**Work request:** Where in the records does the word "defense" appear? Copy each line that holds it.

**Input material:**

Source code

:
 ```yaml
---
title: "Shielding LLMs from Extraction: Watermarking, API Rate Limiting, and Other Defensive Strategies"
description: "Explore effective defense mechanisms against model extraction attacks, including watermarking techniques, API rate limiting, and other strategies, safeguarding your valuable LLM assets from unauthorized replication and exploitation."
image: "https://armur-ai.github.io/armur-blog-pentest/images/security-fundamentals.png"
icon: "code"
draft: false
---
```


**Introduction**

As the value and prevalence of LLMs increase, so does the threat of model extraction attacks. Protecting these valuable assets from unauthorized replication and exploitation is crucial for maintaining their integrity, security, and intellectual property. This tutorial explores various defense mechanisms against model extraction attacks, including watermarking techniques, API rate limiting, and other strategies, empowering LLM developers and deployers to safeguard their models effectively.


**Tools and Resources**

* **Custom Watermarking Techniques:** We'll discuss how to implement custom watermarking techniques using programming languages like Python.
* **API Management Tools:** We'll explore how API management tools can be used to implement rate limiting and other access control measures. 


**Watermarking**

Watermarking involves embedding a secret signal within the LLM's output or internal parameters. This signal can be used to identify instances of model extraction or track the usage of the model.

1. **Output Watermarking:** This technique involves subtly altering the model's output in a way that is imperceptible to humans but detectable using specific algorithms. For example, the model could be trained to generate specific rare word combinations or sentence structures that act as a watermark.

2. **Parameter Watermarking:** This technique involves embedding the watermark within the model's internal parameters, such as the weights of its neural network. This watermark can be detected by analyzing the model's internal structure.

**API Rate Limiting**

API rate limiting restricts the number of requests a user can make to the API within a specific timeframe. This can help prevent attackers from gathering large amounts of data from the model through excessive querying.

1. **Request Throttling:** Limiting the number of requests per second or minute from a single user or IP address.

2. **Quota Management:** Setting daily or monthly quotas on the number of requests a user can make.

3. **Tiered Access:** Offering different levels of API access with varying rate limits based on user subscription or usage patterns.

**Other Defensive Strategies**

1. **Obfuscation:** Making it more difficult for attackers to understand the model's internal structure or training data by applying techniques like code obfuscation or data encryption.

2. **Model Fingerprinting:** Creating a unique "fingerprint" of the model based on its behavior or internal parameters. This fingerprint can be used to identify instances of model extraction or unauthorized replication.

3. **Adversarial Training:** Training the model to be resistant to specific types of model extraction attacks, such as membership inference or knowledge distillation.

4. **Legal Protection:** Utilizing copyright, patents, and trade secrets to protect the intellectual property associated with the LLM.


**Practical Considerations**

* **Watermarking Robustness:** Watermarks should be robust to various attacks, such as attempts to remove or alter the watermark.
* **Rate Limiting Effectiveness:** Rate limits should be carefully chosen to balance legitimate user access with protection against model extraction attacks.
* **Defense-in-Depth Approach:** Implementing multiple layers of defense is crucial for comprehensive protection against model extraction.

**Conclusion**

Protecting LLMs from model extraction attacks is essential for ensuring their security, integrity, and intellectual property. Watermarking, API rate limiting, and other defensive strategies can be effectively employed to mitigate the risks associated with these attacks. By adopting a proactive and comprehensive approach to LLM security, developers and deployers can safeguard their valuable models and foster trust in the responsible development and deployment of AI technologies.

**Answer to this exercise:**
description: "Explore effective defense mechanisms against model extraction attacks, including watermarking techniques, API rate limiting, and other strategies, safeguarding your valuable LLM assets from unauthorized replication and exploitation."
As the value and prevalence of LLMs increase, so does the threat of model extraction attacks. Protecting these valuable assets from unauthorized replication and exploitation is crucial for maintaining their integrity, security, and intellectual property. This tutorial explores various defense mechanisms against model extraction attacks, including watermarking techniques, API rate limiting, and other strategies, empowering LLM developers and deployers to safeguard their models effectively.
* **Defense-in-Depth Approach:** Implementing multiple layers of defense is crucial for comprehensive protection against model extraction.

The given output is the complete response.